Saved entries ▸
□ □ □

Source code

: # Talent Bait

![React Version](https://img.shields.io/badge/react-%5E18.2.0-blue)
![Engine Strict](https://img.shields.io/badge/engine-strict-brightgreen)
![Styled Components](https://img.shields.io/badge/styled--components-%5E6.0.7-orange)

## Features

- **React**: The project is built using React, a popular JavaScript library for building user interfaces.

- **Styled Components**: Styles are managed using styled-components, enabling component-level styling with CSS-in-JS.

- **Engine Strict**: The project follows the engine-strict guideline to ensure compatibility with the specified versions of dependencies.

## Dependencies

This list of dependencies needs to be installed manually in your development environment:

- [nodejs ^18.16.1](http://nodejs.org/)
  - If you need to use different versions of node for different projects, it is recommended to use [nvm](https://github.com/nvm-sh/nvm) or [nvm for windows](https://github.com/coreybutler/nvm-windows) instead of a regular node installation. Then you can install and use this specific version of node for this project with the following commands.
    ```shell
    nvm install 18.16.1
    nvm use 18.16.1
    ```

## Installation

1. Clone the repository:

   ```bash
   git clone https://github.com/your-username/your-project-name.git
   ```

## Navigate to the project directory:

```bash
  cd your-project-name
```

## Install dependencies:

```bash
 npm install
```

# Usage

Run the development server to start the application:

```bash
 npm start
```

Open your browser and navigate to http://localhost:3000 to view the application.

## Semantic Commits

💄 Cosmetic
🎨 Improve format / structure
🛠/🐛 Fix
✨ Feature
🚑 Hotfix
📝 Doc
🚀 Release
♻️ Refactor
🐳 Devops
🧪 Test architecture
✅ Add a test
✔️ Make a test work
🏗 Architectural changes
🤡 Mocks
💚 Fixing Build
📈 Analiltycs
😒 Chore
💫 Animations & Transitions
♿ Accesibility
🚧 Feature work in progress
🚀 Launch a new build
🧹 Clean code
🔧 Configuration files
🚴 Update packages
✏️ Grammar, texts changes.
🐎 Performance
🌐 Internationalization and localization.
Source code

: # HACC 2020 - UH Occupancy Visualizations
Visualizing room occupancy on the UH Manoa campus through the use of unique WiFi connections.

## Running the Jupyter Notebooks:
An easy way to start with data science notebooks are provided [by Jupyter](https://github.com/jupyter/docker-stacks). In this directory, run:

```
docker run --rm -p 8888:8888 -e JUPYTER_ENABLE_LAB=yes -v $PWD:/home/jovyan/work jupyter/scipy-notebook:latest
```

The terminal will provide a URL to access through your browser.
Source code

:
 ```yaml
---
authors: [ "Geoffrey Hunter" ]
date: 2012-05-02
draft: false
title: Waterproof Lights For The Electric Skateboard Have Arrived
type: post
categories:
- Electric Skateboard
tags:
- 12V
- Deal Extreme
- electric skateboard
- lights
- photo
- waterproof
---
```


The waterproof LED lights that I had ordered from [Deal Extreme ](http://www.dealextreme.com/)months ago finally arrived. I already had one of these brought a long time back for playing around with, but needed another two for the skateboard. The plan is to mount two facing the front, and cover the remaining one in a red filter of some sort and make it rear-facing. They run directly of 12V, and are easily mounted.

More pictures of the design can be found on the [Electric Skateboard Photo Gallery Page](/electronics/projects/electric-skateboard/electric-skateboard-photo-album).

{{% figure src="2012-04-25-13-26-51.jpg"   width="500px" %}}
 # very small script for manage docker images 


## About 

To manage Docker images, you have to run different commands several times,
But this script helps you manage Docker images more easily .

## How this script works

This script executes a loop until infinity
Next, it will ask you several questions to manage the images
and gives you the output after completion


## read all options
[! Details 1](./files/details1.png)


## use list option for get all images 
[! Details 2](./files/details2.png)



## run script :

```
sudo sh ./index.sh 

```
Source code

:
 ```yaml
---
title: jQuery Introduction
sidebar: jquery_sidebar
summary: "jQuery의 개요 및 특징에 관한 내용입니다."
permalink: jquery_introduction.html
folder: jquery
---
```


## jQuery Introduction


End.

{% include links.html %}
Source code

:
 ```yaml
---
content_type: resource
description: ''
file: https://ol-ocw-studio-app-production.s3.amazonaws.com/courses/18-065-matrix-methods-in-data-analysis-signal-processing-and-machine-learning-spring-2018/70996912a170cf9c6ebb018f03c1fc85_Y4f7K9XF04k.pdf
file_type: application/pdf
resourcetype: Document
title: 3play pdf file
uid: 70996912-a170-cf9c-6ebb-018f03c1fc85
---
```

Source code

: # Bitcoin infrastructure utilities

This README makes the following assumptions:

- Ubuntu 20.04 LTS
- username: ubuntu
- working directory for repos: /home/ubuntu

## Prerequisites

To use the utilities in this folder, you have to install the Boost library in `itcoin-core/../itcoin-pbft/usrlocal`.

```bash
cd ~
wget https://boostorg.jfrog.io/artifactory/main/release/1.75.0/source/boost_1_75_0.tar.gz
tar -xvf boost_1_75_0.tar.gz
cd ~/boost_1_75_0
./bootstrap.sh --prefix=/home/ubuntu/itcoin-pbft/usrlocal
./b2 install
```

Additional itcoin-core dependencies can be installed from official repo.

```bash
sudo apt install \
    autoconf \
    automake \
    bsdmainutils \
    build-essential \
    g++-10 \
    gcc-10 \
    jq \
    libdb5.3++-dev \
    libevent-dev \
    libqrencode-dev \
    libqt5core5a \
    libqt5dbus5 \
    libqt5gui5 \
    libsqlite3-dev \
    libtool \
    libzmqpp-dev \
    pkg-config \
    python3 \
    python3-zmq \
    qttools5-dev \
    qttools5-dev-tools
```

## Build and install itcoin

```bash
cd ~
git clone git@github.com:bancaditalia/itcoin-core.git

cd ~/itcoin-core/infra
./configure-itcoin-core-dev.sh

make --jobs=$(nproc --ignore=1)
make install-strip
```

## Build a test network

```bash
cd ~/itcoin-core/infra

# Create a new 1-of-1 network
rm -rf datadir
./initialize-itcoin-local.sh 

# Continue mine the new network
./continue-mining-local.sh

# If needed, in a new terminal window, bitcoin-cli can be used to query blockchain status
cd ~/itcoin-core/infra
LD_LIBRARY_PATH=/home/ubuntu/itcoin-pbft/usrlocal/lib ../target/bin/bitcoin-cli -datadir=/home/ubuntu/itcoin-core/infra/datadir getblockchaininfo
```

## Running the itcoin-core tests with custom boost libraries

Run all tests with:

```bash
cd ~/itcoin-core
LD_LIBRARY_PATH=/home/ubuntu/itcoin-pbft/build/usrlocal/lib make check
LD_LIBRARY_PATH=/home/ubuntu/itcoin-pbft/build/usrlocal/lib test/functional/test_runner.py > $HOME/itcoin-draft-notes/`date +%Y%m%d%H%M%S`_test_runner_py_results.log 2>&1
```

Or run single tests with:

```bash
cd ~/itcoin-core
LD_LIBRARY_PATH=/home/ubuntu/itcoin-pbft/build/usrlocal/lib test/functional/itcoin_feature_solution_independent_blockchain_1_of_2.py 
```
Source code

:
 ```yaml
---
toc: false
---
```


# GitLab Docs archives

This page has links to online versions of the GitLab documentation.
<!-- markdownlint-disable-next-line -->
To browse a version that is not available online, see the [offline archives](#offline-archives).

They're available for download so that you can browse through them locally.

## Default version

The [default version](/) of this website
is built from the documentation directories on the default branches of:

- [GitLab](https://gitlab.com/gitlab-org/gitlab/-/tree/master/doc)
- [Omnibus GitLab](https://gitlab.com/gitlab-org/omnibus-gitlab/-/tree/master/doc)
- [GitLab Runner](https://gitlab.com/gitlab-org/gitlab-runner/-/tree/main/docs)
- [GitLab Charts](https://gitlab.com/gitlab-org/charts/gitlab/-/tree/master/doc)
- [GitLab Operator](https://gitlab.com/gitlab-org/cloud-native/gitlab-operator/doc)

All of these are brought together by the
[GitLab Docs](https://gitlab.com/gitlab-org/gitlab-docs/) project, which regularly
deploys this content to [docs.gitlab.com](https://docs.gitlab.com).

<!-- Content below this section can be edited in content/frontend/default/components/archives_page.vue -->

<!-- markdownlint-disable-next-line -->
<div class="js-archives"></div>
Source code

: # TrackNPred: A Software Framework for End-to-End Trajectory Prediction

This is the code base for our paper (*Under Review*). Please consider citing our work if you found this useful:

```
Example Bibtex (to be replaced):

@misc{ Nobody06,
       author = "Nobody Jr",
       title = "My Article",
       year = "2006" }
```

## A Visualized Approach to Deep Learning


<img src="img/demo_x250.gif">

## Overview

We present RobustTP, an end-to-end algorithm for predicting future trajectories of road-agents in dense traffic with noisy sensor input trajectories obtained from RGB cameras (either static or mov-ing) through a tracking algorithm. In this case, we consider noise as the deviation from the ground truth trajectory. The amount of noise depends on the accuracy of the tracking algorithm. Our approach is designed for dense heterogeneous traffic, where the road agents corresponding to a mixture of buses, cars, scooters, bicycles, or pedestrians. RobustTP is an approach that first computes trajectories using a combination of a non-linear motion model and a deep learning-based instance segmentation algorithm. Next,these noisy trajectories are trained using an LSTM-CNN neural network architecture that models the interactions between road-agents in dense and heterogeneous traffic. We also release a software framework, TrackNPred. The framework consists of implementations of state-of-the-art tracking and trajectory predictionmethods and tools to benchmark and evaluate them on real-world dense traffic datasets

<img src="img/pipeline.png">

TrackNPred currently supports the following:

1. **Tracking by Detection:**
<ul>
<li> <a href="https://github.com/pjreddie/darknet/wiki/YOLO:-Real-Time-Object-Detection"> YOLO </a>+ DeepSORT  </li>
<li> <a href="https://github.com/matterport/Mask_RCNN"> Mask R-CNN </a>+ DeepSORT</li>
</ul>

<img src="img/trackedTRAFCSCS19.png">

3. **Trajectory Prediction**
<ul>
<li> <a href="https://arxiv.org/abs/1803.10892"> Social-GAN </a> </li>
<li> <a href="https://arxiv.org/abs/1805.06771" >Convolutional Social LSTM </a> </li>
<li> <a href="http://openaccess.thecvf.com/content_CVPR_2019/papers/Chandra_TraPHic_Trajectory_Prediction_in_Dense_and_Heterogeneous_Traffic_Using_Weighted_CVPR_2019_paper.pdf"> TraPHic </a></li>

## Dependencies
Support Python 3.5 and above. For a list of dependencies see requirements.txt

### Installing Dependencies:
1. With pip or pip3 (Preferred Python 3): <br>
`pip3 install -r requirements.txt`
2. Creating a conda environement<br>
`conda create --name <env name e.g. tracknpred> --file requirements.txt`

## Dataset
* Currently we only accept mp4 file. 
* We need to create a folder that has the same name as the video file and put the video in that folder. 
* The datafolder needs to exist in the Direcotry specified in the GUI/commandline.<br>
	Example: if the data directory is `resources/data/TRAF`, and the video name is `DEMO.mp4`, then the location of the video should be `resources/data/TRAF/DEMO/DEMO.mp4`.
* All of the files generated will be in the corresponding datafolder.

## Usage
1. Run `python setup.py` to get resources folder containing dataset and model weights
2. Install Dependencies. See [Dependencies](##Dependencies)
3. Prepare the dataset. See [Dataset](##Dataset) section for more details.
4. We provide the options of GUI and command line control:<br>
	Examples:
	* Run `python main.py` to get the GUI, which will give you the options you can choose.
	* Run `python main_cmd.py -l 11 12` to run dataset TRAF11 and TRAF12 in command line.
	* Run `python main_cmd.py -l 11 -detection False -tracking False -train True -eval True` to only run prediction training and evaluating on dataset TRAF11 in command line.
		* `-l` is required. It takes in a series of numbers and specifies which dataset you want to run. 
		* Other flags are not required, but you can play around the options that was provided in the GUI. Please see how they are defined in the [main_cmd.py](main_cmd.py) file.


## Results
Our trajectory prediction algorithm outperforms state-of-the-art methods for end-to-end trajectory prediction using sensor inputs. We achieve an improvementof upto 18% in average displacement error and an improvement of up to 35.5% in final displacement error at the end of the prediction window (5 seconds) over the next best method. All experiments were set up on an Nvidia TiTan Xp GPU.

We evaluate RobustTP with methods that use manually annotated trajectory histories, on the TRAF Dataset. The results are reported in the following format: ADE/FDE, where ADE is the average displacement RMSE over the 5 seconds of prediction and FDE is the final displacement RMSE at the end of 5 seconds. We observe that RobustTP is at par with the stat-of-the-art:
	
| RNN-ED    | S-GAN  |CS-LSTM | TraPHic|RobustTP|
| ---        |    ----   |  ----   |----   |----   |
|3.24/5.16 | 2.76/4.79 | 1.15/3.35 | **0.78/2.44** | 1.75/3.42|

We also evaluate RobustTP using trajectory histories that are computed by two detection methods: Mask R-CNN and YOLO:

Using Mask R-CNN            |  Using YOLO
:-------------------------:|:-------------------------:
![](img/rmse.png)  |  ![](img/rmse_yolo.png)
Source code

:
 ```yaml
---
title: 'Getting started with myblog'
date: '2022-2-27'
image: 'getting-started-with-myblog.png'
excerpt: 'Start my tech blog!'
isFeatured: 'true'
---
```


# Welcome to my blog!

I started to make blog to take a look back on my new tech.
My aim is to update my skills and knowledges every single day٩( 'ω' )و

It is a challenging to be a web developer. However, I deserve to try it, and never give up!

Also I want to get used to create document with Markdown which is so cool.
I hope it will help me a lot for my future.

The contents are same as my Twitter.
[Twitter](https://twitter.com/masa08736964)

□ □ □

How to complete this task ▸
Reproduce the line that contains "My aim is to" and each line after it through the last line of the entries above, exactly; leave out all earlier lines.

Problem solution ▸
My aim is to update my skills and knowledges every single day٩( 'ω' )و

It is a challenging to be a web developer. However, I deserve to try it, and never give up!

Also I want to get used to create document with Markdown which is so cool.
I hope it will help me a lot for my future.

The contents are same as my Twitter.
[Twitter](https://twitter.com/masa08736964)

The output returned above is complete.